Provided entries START

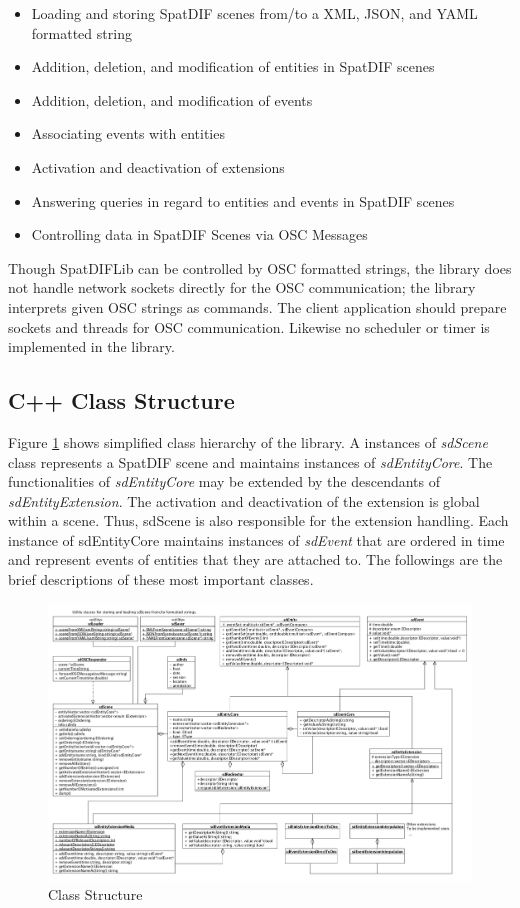 \documentclass[a4paper]{article}
\begin{document}
\begin{itemize}
\item Loading and storing SpatDIF scenes from/to a XML, JSON, and YAML formatted string
\item Addition, deletion, and modification of entities in SpatDIF scenes
\item Addition, deletion, and modification of events
\item Associating events with entities
\item Activation and deactivation of extensions
\item Answering queries in regard to entities and events in SpatDIF scenes
\item Controlling data in SpatDIF Scenes via OSC Messages
\end{itemize}

Though SpatDIFLib can be controlled by OSC formatted strings, the library does not handle network sockets directly for the OSC communication; the library interprets given OSC strings as commands. The client application should prepare sockets and threads for OSC communication. Likewise no scheduler or timer is implemented in the library. 
  
\subsection{C++ Class Structure}
Figure \ref{fig:class_structure} shows simplified class hierarchy of the library. 
A instances of {\it sdScene} class represents a SpatDIF scene and maintains instances of {\it sdEntityCore}. The functionalities of {\it sdEntityCore} may be extended by the descendants of {\it sdEntityExtension}. The activation and deactivation of the extension is global within a scene. Thus, sdScene is also responsible for the extension handling. Each instance of
sdEntityCore maintains instances of {\it sdEvent} that are ordered in time and represent events of entities that they are attached to. The followings are the brief descriptions of these most important classes.

\begin{figure}[t]
\centerline{
	\includegraphics[width= 17.5cm]{classes.pdf}}
\caption{Class Structure}
\label{fig:class_structure}
\end{figure}
\end{document}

Provided entries END

▶ [What is expected]: Whenever the string "begin" turns up in a line of the material, that line counts; say how many such lines there are, giving the number only.

▶ [Response to the task]: 3